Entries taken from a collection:
——————

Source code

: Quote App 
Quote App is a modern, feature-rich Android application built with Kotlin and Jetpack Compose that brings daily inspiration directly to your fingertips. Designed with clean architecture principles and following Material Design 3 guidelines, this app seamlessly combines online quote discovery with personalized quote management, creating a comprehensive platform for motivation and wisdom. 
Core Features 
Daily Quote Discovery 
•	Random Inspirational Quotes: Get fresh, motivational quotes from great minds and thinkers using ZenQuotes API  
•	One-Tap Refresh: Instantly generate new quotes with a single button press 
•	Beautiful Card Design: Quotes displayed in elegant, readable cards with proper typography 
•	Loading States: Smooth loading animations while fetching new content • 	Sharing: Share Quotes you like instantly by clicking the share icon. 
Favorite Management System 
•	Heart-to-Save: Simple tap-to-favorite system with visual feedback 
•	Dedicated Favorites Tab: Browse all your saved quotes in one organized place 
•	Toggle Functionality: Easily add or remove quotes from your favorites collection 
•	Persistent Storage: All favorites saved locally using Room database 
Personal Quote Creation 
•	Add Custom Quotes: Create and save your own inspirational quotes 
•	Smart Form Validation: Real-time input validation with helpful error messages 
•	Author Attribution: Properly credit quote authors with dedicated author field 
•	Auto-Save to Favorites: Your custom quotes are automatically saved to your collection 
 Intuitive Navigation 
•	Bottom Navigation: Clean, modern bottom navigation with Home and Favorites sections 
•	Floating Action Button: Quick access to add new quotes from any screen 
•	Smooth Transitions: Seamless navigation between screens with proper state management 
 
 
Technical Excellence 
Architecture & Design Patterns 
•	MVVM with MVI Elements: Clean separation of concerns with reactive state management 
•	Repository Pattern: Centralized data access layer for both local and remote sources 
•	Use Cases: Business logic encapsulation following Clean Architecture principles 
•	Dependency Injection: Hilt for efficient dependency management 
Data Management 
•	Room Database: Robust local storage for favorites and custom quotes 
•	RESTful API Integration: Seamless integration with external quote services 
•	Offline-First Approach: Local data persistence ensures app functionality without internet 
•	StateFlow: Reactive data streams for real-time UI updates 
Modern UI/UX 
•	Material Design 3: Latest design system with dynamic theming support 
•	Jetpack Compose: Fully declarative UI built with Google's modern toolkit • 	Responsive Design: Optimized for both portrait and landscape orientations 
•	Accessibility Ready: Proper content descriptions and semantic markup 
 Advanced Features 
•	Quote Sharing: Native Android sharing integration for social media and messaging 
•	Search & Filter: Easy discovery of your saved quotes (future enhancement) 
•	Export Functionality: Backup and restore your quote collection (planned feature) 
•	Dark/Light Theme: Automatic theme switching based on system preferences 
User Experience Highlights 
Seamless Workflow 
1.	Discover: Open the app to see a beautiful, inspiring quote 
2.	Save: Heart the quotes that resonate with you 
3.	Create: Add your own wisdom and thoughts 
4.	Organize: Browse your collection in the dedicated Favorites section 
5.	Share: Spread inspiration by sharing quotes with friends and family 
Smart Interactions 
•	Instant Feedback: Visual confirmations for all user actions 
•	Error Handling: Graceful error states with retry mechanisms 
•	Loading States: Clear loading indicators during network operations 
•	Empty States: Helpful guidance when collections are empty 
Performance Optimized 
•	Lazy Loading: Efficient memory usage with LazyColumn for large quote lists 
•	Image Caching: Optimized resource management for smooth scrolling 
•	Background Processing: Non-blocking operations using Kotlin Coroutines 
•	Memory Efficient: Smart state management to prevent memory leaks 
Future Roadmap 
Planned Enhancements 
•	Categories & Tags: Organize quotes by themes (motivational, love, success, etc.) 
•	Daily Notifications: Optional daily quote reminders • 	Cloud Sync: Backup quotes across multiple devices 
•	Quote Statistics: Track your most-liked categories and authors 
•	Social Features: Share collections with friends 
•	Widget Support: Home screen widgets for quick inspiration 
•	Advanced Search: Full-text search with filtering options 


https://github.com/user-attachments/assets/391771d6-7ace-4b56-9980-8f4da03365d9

——————

- **What you need to do**
All lines with the word "built" need to be copied from the data above.

- **Answer to this problem**
Quote App is a modern, feature-rich Android application built with Kotlin and Jetpack Compose that brings daily inspiration directly to your fingertips. Designed with clean architecture principles and following Material Design 3 guidelines, this app seamlessly combines online quote discovery with personalized quote management, creating a comprehensive platform for motivation and wisdom. 
•	Jetpack Compose: Fully declarative UI built with Google's modern toolkit • 	Responsive Design: Optimized for both portrait and landscape orientations 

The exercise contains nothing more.